>>>
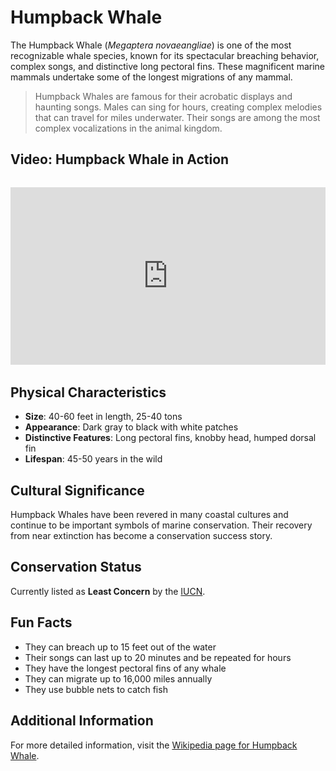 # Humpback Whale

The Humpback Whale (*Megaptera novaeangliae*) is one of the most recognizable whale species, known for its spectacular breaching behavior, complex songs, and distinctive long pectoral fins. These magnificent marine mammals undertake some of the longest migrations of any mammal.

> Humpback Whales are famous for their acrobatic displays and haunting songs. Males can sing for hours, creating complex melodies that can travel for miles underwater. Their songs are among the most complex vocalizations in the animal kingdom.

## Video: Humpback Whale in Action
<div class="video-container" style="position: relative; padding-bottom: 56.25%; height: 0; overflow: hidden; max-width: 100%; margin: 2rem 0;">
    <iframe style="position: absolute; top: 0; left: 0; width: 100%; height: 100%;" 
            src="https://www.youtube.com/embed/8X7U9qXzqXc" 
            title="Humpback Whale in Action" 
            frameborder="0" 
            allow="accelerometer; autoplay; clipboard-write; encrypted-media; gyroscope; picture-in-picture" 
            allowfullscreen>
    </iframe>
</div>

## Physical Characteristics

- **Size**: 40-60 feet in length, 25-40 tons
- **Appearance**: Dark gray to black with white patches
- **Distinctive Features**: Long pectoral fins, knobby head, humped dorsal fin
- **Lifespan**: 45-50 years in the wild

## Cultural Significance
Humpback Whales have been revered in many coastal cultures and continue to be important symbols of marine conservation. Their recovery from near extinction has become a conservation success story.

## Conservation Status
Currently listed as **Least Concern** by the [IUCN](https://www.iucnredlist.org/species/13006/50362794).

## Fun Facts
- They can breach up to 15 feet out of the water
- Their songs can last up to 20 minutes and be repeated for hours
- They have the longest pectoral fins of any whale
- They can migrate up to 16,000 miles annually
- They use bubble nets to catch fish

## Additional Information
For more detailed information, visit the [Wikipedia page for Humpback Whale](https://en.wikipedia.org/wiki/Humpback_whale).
<<<
>>>
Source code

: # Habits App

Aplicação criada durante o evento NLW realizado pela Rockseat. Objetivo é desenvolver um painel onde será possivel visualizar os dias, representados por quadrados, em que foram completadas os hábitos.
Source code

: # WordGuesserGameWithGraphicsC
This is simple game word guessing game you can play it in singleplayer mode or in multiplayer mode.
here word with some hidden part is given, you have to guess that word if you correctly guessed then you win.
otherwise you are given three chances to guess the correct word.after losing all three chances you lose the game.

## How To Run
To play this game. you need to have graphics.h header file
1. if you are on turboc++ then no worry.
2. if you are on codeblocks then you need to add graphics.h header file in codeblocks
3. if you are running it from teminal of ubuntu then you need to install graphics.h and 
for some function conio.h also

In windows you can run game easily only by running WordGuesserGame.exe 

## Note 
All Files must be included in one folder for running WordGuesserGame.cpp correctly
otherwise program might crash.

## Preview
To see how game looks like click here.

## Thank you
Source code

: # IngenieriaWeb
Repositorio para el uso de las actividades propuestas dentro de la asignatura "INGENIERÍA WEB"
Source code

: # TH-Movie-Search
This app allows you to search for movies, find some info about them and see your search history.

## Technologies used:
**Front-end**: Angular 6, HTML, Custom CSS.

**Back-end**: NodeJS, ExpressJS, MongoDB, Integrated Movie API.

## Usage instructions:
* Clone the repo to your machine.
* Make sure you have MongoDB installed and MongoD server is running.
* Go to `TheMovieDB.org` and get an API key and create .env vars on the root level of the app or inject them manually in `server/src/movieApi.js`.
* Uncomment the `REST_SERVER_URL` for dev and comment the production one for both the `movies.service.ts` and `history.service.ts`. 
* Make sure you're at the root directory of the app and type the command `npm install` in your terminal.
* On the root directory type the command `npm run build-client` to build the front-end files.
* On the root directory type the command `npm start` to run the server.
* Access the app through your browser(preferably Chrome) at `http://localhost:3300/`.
<<<
### WORK TO COMPLETE
Using the data above, set down each line from the line with "# Humpback Whale" to the line with "The Humpback Whale" exactly, both ends included, and leave the pictures behind. Nothing else belongs.

### REPLY TO THE EXERCISE
 # Humpback Whale

The Humpback Whale (*Megaptera novaeangliae*) is one of the most recognizable whale species, known for its spectacular breaching behavior, complex songs, and distinctive long pectoral fins. These magnificent marine mammals undertake some of the longest migrations of any mammal.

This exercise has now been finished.